Little is known about their life cycle (or if they in fact have one) They do not appear to grow old or die. If they do it must certainly be on more of a geological scale than a biological one. Yes there are younger Honu but they mature fast.

No one has ever been able to successfully control a Honu or even lead a Honu in a particular direction (with one distinct exception). There is no clear set path that they take and the Honu have been known to make dramatic changes in course, slow down, and speed up unexpectedly. Presumably this is due to whatever invisible force it is that the Honu subsist on. A few brave and foolish souls have tried the control the Honu, by both mundane and magical means, yet each have been met with failure. The Honu seem to have a way to reject any sort of control over them, often just by slipping under the waves for some time or trashing about. Some of the native orc shamans are able to predict the course of the Honu with quite a degree of accuracy, but none would dare to think to interject or try to influence they Honu from that course.

Gant
Gant is one of the Honu, the island-sized turtles that wander about the Known Seas and The Gray, that has been taken over by a cult of necromantic parasite-priests. Gant is controlled by seven towers made from its own harvested bones, each run by a different lich-priest. Each tower controls seven rune-cursed harpoons of ever-burning brass embedded into the creature’s six fins and head. The harpoons are connected to the towers by sinew rope and the great turtle is controlled much like a puppet on strings. This however requires coordination of all seven towers and all seven lich-priests, no small task, as each is locked in a violent theological debate with one another over the nature of their vermin-god.

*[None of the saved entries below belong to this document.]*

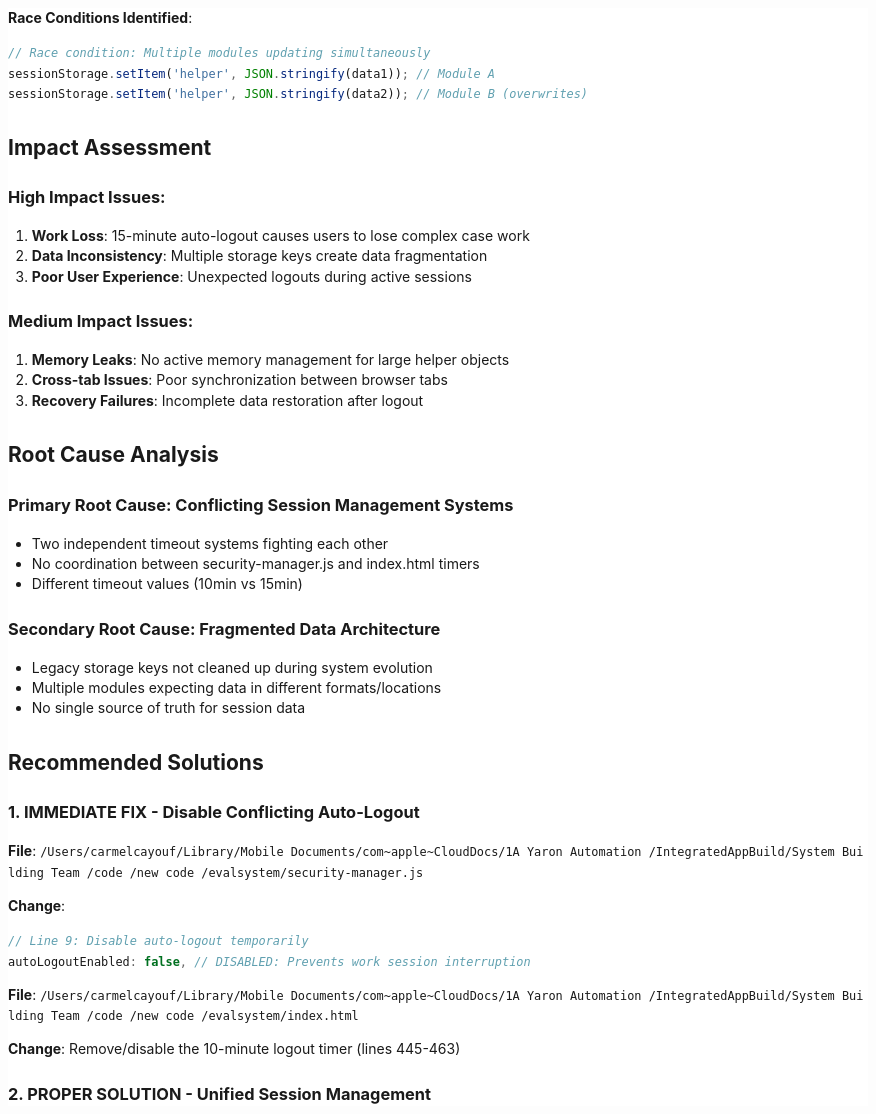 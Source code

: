 **Race Conditions Identified**:
```javascript
// Race condition: Multiple modules updating simultaneously
sessionStorage.setItem('helper', JSON.stringify(data1)); // Module A
sessionStorage.setItem('helper', JSON.stringify(data2)); // Module B (overwrites)
```

## Impact Assessment

### High Impact Issues:
1. **Work Loss**: 15-minute auto-logout causes users to lose complex case work
2. **Data Inconsistency**: Multiple storage keys create data fragmentation  
3. **Poor User Experience**: Unexpected logouts during active sessions

### Medium Impact Issues:
1. **Memory Leaks**: No active memory management for large helper objects
2. **Cross-tab Issues**: Poor synchronization between browser tabs
3. **Recovery Failures**: Incomplete data restoration after logout

## Root Cause Analysis

### Primary Root Cause: **Conflicting Session Management Systems**
- Two independent timeout systems fighting each other
- No coordination between security-manager.js and index.html timers
- Different timeout values (10min vs 15min)

### Secondary Root Cause: **Fragmented Data Architecture** 
- Legacy storage keys not cleaned up during system evolution
- Multiple modules expecting data in different formats/locations
- No single source of truth for session data

## Recommended Solutions

### 1. **IMMEDIATE FIX - Disable Conflicting Auto-Logout**

**File**: `/Users/carmelcayouf/Library/Mobile Documents/com~apple~CloudDocs/1A Yaron Automation /IntegratedAppBuild/System Building Team /code /new code /evalsystem/security-manager.js`

**Change**:
```javascript
// Line 9: Disable auto-logout temporarily
autoLogoutEnabled: false, // DISABLED: Prevents work session interruption
```

**File**: `/Users/carmelcayouf/Library/Mobile Documents/com~apple~CloudDocs/1A Yaron Automation /IntegratedAppBuild/System Building Team /code /new code /evalsystem/index.html`

**Change**: Remove/disable the 10-minute logout timer (lines 445-463)

### 2. **PROPER SOLUTION - Unified Session Management**
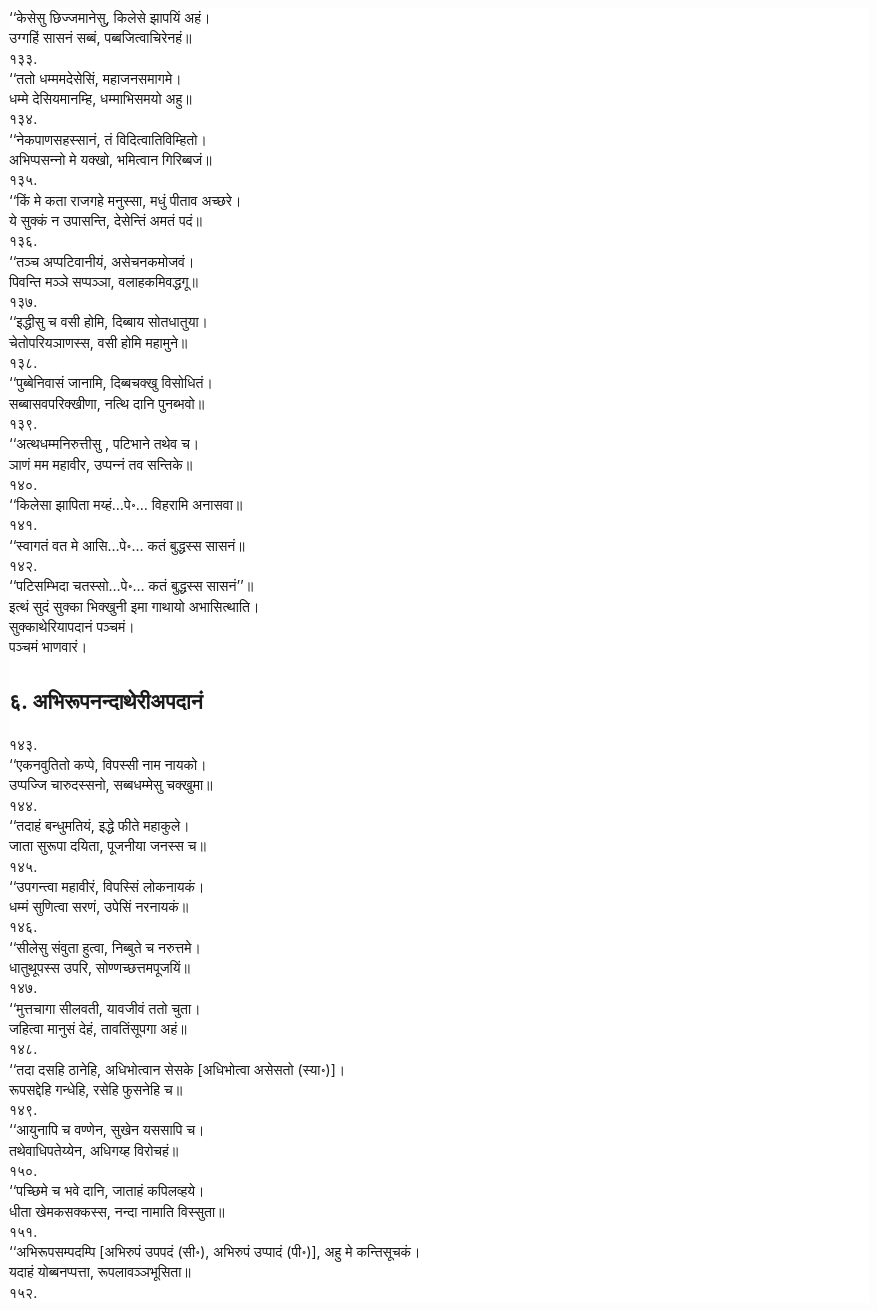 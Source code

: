 ‘‘केसेसु छिज्‍जमानेसु, किलेसे झापयिं अहं।  
उग्गहिं सासनं सब्बं, पब्बजित्वाचिरेनहं॥  
१३३.  
‘‘ततो धम्ममदेसेसिं, महाजनसमागमे।  
धम्मे देसियमानम्हि, धम्माभिसमयो अहु॥  
१३४.  
‘‘नेकपाणसहस्सानं, तं विदित्वातिविम्हितो।  
अभिप्पसन्‍नो मे यक्खो, भमित्वान गिरिब्बजं॥  
१३५.  
‘‘किं मे कता राजगहे मनुस्सा, मधुं पीताव अच्छरे।  
ये सुक्‍कं न उपासन्ति, देसेन्तिं अमतं पदं॥  
१३६.  
‘‘तञ्‍च अप्पटिवानीयं, असेचनकमोजवं।  
पिवन्ति मञ्‍ञे सप्पञ्‍ञा, वलाहकमिवद्धगू॥  
१३७.  
‘‘इद्धीसु च वसी होमि, दिब्बाय सोतधातुया।  
चेतोपरियञाणस्स, वसी होमि महामुने॥  
१३८.  
‘‘पुब्बेनिवासं जानामि, दिब्बचक्खु विसोधितं।  
सब्बासवपरिक्खीणा, नत्थि दानि पुनब्भवो॥  
१३९.  
‘‘अत्थधम्मनिरुत्तीसु , पटिभाने तथेव च।  
ञाणं मम महावीर, उप्पन्‍नं तव सन्तिके॥  
१४०.  
‘‘किलेसा झापिता मय्हं…पे॰… विहरामि अनासवा॥  
१४१.  
‘‘स्वागतं वत मे आसि…पे॰… कतं बुद्धस्स सासनं॥  
१४२.  
‘‘पटिसम्भिदा चतस्सो…पे॰… कतं बुद्धस्स सासनं’’॥  
इत्थं सुदं सुक्‍का भिक्खुनी इमा गाथायो अभासित्थाति।  
सुक्‍काथेरियापदानं पञ्‍चमं।  
पञ्‍चमं भाणवारं।  


## ६. अभिरूपनन्दाथेरीअपदानं

१४३.  
‘‘एकनवुतितो कप्पे, विपस्सी नाम नायको।  
उप्पज्‍जि चारुदस्सनो, सब्बधम्मेसु चक्खुमा॥  
१४४.  
‘‘तदाहं बन्धुमतियं, इद्धे फीते महाकुले।  
जाता सुरूपा दयिता, पूजनीया जनस्स च॥  
१४५.  
‘‘उपगन्त्वा महावीरं, विपस्सिं लोकनायकं।  
धम्मं सुणित्वा सरणं, उपेसिं नरनायकं॥  
१४६.  
‘‘सीलेसु संवुता हुत्वा, निब्बुते च नरुत्तमे।  
धातुथूपस्स उपरि, सोण्णच्छत्तमपूजयिं॥  
१४७.  
‘‘मुत्तचागा सीलवती, यावजीवं ततो चुता।  
जहित्वा मानुसं देहं, तावतिंसूपगा अहं॥  
१४८.  
‘‘तदा दसहि ठानेहि, अधिभोत्वान सेसके [अधिभोत्वा असेसतो (स्या॰)]।  
रूपसद्देहि गन्धेहि, रसेहि फुसनेहि च॥  
१४९.  
‘‘आयुनापि च वण्णेन, सुखेन यससापि च।  
तथेवाधिपतेय्येन, अधिगय्ह विरोचहं॥  
१५०.  
‘‘पच्छिमे च भवे दानि, जाताहं कपिलव्हये।  
धीता खेमकसक्‍कस्स, नन्दा नामाति विस्सुता॥  
१५१.  
‘‘अभिरूपसम्पदम्पि [अभिरुपं उपपदं (सी॰), अभिरुपं उप्पादं (पी॰)], अहु मे कन्तिसूचकं।  
यदाहं योब्बनप्पत्ता, रूपलावञ्‍ञभूसिता॥  
१५२.   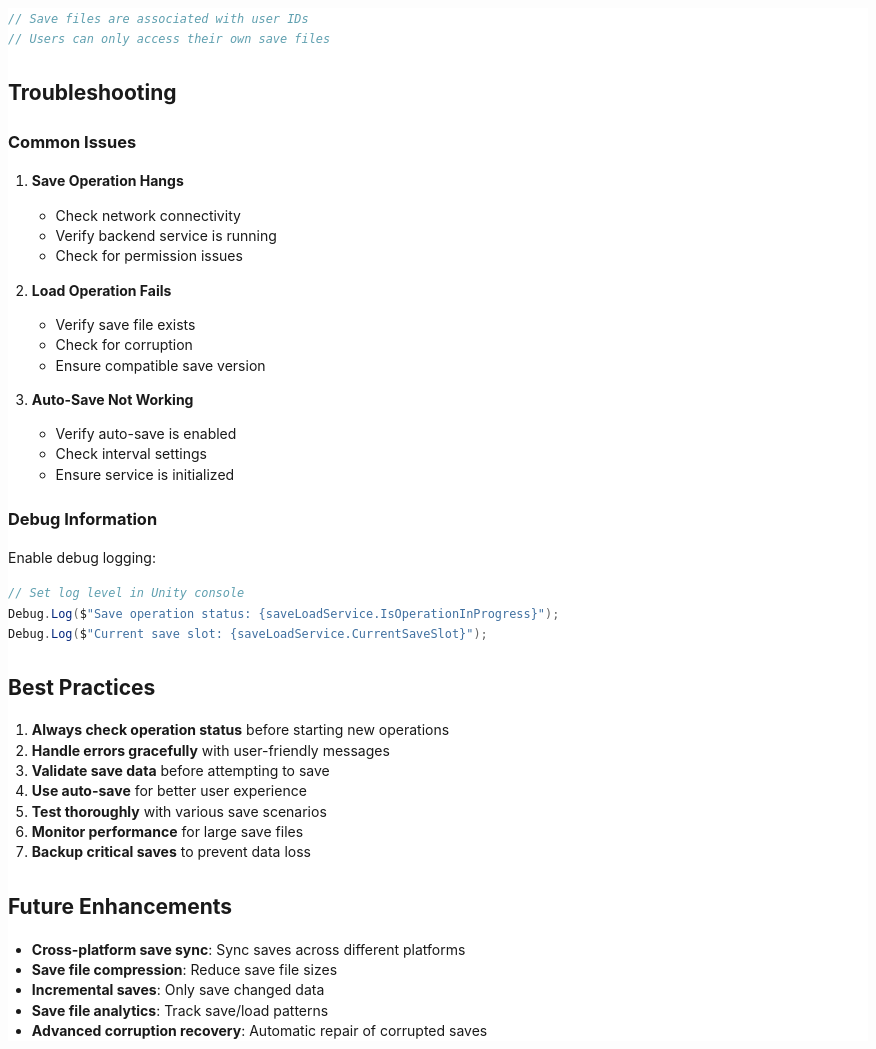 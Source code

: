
 ```csharp
// Save files are associated with user IDs
// Users can only access their own save files
```

## Troubleshooting

### Common Issues

1. **Save Operation Hangs**
   - Check network connectivity
   - Verify backend service is running
   - Check for permission issues

2. **Load Operation Fails**
   - Verify save file exists
   - Check for corruption
   - Ensure compatible save version

3. **Auto-Save Not Working**
   - Verify auto-save is enabled
   - Check interval settings
   - Ensure service is initialized

### Debug Information

Enable debug logging:

```csharp
// Set log level in Unity console
Debug.Log($"Save operation status: {saveLoadService.IsOperationInProgress}");
Debug.Log($"Current save slot: {saveLoadService.CurrentSaveSlot}");
```

## Best Practices

1. **Always check operation status** before starting new operations
2. **Handle errors gracefully** with user-friendly messages
3. **Validate save data** before attempting to save
4. **Use auto-save** for better user experience
5. **Test thoroughly** with various save scenarios
6. **Monitor performance** for large save files
7. **Backup critical saves** to prevent data loss

## Future Enhancements

- **Cross-platform save sync**: Sync saves across different platforms
- **Save file compression**: Reduce save file sizes
- **Incremental saves**: Only save changed data
- **Save file analytics**: Track save/load patterns
- **Advanced corruption recovery**: Automatic repair of corrupted saves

The wounds that the harpoons dig into must constantly be maintained by lesser priests, lest the Honu’s regeneration grow over them rendering them useless. The once vast forest on the creatures back has been clear cut and the parasite-priests vile testaments to their vermin god has been carved into its raw exposed shell. The scripture must also be constantly maintained and the parasite-priests keep a host of slaves constantly chiseling the profane words into the shell. The parasite-priests also use Gant as a host to a small army of ghouls. Great tunnels have been carved into the turtle and the priests keep the ghouls sated on the regenerating flesh of the beast until it is time for them to pick up their bone swords and shell shields to raid in their Jonah-Ships, the undead whales turned into shell-armored dreadnoughts. The pain from the constant chiseling and the ghouls feeding causes the great creature to periodically scream out in pain, a defining bass roar that can be heard for miles. This roar and the smell of carrion on the wind is a dead giveaway that Gant is near.